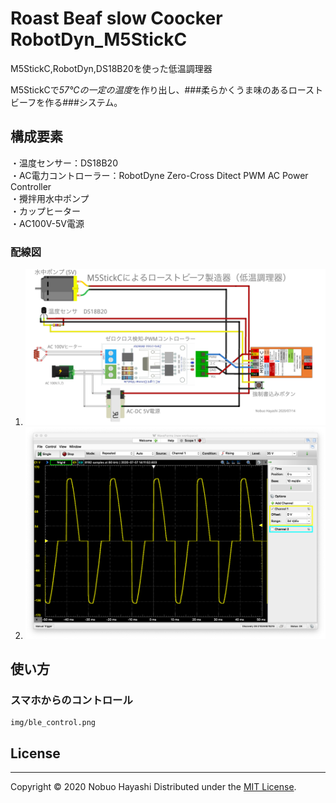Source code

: Roast Beaf slow Coocker RobotDyn_M5StickC
=
M5StickC,RobotDyn,DS18B20を使った低温調理器

M5StickCで*57℃の一定の温度*を作り出し、###柔らかくうま味のあるローストビーフを作る###システム。  

構成要素  
-------
・温度センサー：DS18B20  
・AC電力コントローラー：RobotDyne Zero-Cross Ditect PWM AC Power Controller  
・攪拌用水中ポンプ  
・カップヒーター  
・AC100V-5V電源  


### 配線図  

1. ![回路図](img/M5StickC低温調理器_ブレッドボード_書込みスイッチ付き.png "実体配線図")  
2. ![PWM50%の時の波形](img/50%Power.png)  


使い方
------
### スマホからのコントロール ###
    img/ble_control.png


## License
----------
Copyright &copy; 2020 Nobuo Hayashi
Distributed under the [MIT License][mit].
 
[MIT]: http://www.opensource.org/licenses/mit-license.php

== == ==

▶ **Goal of the exercise**
Verbatim reproduction of every entry is needed, with the images left out.

▶ **Reply**
Source code

: Roast Beaf slow Coocker RobotDyn_M5StickC
=
M5StickC,RobotDyn,DS18B20を使った低温調理器

M5StickCで*57℃の一定の温度*を作り出し、###柔らかくうま味のあるローストビーフを作る###システム。  

構成要素  
-------
・温度センサー：DS18B20  
・AC電力コントローラー：RobotDyne Zero-Cross Ditect PWM AC Power Controller  
・攪拌用水中ポンプ  
・カップヒーター  
・AC100V-5V電源  


### 配線図  

1. ![回路図](img/M5StickC低温調理器_ブレッドボード_書込みスイッチ付き.png "実体配線図")  
2. ![PWM50%の時の波形](img/50%Power.png)  


使い方
------
### スマホからのコントロール ###
    img/ble_control.png


## License
----------
Copyright &copy; 2020 Nobuo Hayashi
Distributed under the [MIT License][mit].
 
[MIT]: http://www.opensource.org/licenses/mit-license.php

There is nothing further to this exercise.